If you think the department store is a funny place to go and possibly feel better about your body image issues, you probably aren't shopping in Sweden. A photo of female mannequins in a Swedish department store recently surfaced on the web and caused a stir -- because rather than being the usual size 4, at least one of the mannequins was clearly more like a 10. In other words, a "real" woman, with curves.
On March 12, Facebook group Women's Rights News posted the photo, and it got more than 19,000 shares and 3,282 comments. People had a range of reactions, from "This is great!" to "That mannequin is fat!"
Studies from the Journal of Consumer Research tell us that most women react negatively to seeing models of certain sizes over and over. But when insults are hurled after that model changes from a size 4 to a size 10, what can you do?
Austin-based writer Cathy Benavides believes that people can learn something from the European approach to the female form. Self-described "body image crusader" and blogger, she documents fashion for plus-sized women on her blog, Austin Slave to Fashion.
HLN: Would mannequins like the Swedish ones ever be used in major U.S. department stores? If not, why not?

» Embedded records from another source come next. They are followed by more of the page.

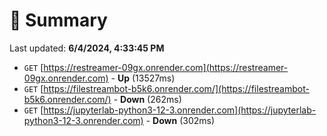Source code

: # 📖 Summary
Last updated: **6/4/2024, 4:33:45 PM**

- `GET` [https://restreamer-09gx.onrender.com](https://restreamer-09gx.onrender.com) - **Up** (13527ms)
- `GET` [https://filestreambot-b5k6.onrender.com/](https://filestreambot-b5k6.onrender.com/) - **Down** (262ms)
- `GET` [https://jupyterlab-python3-12-3.onrender.com](https://jupyterlab-python3-12-3.onrender.com) - **Down** (302ms)
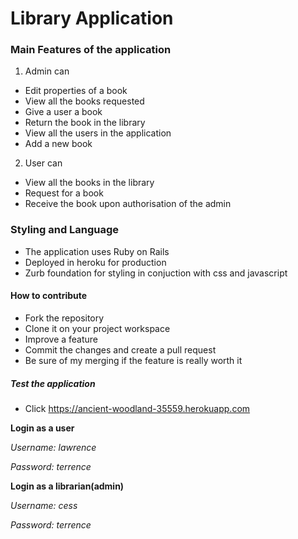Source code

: # Library Application

### Main Features of the application

1. Admin can 

* Edit properties of a book
* View all the books requested
* Give a user a book
* Return the book in the library
* View all the users in the application
* Add a new book



2. User can
 * View all the books in the library
 * Request for a book
 * Receive the book upon authorisation of the admin
 
 ### Styling and Language
 * The application uses Ruby on Rails
 * Deployed in heroku for production 
 * Zurb foundation for styling in conjuction with css and javascript
 
 #### How to contribute
 * Fork the repository
 * Clone it on your project workspace
 * Improve a feature 
 * Commit the changes and create a pull request
 * Be sure of my merging if the feature is really worth it
##### Test the application
* Click  https://ancient-woodland-35559.herokuapp.com

__Login as a user__

*Username: lawrence*
>
*Password: terrence*
>
__Login as a librarian(admin)__
>
*Username: cess*
>
*Password: terrence*


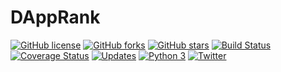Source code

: # DAppRank


[![GitHub license](https://img.shields.io/github/license/Bit03/gluon.svg)](https://github.com/Bit03/gluon/blob/master/LICENSE)
[![GitHub forks](https://img.shields.io/github/forks/Bit03/gluon.svg)](https://github.com/Bit03/gluon/network)
[![GitHub stars](https://img.shields.io/github/stars/Bit03/gluon.svg)](https://github.com/Bit03/gluon/stargazers)
[![Build Status](https://travis-ci.org/Bit03/gluon.svg?branch=master)](https://travis-ci.org/Bit03/gluon)
[![Coverage Status](https://coveralls.io/repos/github/Bit03/gluon/badge.svg?branch=master)](https://coveralls.io/github/Bit03/gluon?branch=master)
[![Updates](https://pyup.io/repos/github/Bit03/gluon/shield.svg)](https://pyup.io/repos/github/Bit03/gluon/)
[![Python 3](https://pyup.io/repos/github/Bit03/gluon/python-3-shield.svg)](https://pyup.io/repos/github/Bit03/gluon/)
[![Twitter](https://img.shields.io/twitter/url/https/github.com/Bit03/gluon.svg?style=social)](https://twitter.com/intent/tweet?text=Wow:&url=https%3A%2F%2Fgithub.com%2FBit03%2Fgluon)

Cathy Benavides: I think it would be a VERY long time before we ever saw anything but straight-sized mannequins in a major U.S. store. Our mainstream fashion culture is very intent on selling dreams and fantasy as opposed to reality. This is why our mannequins are thin, our ads and magazine covers are airbrushed, and plus sizes are relegated to the back of the store or the Internet.

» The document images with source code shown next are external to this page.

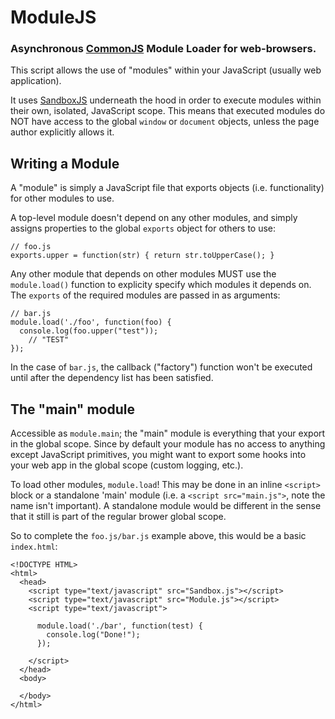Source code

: ModuleJS
========
### Asynchronous [CommonJS][] Module Loader for web-browsers.

This script allows the use of "modules" within your JavaScript (usually
web application).

It uses [SandboxJS][] underneath the hood in order to execute modules within
their own, isolated, JavaScript scope. This means that executed modules do NOT
have access to the global `window` or `document` objects, unless the page author
explicitly allows it.


Writing a Module
----------------

A "module" is simply a JavaScript file that exports objects (i.e. functionality) for
other modules to use.

A top-level module doesn't depend on any other modules, and
simply assigns properties to the global `exports` object for others to use:

    // foo.js
    exports.upper = function(str) { return str.toUpperCase(); }

Any other module that depends on other modules MUST use the `module.load()` function to
explicity specify which modules it depends on. The `exports` of the required modules
are passed in as arguments:

    // bar.js
    module.load('./foo', function(foo) {
      console.log(foo.upper("test"));
        // "TEST"
    });

In the case of `bar.js`, the callback ("factory") function won't be executed until after
the dependency list has been satisfied.


The "main" module
-----------------

Accessible as `module.main`; the "main" module is everything that your export in
the global scope. Since by default your module has no access to anything except
JavaScript primitives, you might want to export some hooks into your web app in the
global scope (custom logging, etc.).

To load other modules, `module.load`! This may be done in an inline `<script>` block
or a standalone 'main' module (i.e. a `<script src="main.js">`, note the name isn't
important). A standalone module would be different in the sense that it still is
part of the regular brower global scope.

So to complete the `foo.js/bar.js` example above, this would be a basic `index.html`:

    <!DOCTYPE HTML>
    <html>
      <head>
        <script type="text/javascript" src="Sandbox.js"></script>
        <script type="text/javascript" src="Module.js"></script>
        <script type="text/javascript">

          module.load('./bar', function(test) {
            console.log("Done!");
          });

        </script>
      </head>
      <body>

      </body>
    </html>



[SandboxJS]: https://github.com/TooTallNate/SandboxJS
[CommonJS]: http://wiki.commonjs.org/wiki/Modules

HLN: How does the European attitude about body image differ from that of America’s?
CB: I think Europe has always been more comfortable with a realistic view of bodies. Again, America wants the dream and the fantasy of "perfection." Europe is more accepting and inclusive when it comes to their views toward women's bodies, and they are quicker to celebrate and embrace the many shapes and sizes of the female form.
HLN: Is the average mannequin that we see in U.S. stores damaging to women’s self esteem? Why?

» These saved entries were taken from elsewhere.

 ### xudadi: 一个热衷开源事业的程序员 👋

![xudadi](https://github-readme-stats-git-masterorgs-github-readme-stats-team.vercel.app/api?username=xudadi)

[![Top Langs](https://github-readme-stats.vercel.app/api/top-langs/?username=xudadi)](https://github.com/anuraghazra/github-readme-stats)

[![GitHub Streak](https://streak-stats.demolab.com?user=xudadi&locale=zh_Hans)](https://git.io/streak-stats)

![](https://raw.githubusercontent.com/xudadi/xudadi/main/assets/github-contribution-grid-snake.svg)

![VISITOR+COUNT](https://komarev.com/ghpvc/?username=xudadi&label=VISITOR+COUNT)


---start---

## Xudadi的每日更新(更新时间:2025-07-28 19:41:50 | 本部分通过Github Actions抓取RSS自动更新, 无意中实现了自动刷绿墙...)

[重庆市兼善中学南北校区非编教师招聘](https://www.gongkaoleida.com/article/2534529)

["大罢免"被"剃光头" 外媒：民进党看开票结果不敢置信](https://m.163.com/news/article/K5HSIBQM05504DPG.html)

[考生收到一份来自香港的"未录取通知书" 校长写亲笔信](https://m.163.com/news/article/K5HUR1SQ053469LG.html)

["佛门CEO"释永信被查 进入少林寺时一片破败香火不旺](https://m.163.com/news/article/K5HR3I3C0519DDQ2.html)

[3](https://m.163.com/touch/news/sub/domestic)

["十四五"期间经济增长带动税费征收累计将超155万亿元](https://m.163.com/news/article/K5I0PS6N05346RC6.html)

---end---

CB: I don't know if I want to say that a mannequin can damage a woman's self-esteem; that's a lot of blame to heap on a hunk of plaster. But I think it's indicative of the disconnect between the reality of the majority of women's bodies and the fantasy we are sold. It's disheartening and frustrating to see items on a mannequin that is shaped nothing like you. And it can make for a meltdown in the dressing room when nothing looks "right" on your body. In a perfect world, I'd love to see real variety in clothing displays -- slender, curvy, short, tall, busty, flat-chested ... that would be real progress!